Your task:
Take from the records below each line that holds "Finding".

Provided records:
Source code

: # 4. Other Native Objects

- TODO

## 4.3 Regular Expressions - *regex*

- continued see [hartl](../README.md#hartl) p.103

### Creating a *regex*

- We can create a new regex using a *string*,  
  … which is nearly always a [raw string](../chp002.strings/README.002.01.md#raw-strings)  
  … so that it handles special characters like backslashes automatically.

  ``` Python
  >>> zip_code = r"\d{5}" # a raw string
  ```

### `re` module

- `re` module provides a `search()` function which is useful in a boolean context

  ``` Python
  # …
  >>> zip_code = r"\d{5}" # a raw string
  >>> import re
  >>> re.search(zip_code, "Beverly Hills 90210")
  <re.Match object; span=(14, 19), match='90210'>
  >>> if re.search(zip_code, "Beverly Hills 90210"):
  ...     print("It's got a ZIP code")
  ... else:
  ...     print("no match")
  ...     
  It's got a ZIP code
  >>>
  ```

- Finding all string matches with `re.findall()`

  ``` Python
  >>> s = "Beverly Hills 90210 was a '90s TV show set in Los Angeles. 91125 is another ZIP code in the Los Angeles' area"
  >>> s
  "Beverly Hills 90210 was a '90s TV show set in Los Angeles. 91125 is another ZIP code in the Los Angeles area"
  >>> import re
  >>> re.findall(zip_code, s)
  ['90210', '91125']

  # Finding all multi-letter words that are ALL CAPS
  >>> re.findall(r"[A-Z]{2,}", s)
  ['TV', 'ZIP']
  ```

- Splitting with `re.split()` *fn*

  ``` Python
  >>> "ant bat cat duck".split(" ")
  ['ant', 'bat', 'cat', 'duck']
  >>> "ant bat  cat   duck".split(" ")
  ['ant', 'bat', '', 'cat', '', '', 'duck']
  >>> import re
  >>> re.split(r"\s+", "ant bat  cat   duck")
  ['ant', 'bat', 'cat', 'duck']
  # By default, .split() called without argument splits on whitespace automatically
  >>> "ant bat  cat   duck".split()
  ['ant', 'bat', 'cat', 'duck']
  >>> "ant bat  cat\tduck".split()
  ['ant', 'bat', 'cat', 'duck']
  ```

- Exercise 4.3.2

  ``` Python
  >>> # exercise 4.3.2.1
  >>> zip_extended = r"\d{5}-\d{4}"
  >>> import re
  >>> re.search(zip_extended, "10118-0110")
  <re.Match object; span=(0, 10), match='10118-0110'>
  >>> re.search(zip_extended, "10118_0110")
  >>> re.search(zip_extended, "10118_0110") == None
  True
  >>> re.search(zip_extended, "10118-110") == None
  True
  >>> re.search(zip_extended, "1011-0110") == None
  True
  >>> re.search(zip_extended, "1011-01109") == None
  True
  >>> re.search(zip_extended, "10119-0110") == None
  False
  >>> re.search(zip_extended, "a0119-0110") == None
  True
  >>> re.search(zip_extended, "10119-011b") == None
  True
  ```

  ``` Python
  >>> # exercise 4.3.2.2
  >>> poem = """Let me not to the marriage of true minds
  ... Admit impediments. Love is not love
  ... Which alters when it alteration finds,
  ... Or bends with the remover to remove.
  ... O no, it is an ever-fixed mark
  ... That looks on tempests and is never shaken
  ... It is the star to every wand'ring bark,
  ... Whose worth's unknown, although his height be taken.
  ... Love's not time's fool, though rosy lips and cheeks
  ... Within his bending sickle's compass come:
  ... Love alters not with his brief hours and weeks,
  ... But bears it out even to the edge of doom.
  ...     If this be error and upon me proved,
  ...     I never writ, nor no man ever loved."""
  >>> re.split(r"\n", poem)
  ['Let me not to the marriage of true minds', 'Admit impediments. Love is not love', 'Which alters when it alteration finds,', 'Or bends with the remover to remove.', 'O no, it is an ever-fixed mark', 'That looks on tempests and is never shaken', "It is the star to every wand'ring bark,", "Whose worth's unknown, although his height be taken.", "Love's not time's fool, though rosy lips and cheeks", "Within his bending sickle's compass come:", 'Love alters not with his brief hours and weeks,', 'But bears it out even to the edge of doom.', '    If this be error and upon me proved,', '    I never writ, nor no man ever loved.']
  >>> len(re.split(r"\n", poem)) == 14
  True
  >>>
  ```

Answer area:
- Finding all string matches with `re.findall()`
  # Finding all multi-letter words that are ALL CAPS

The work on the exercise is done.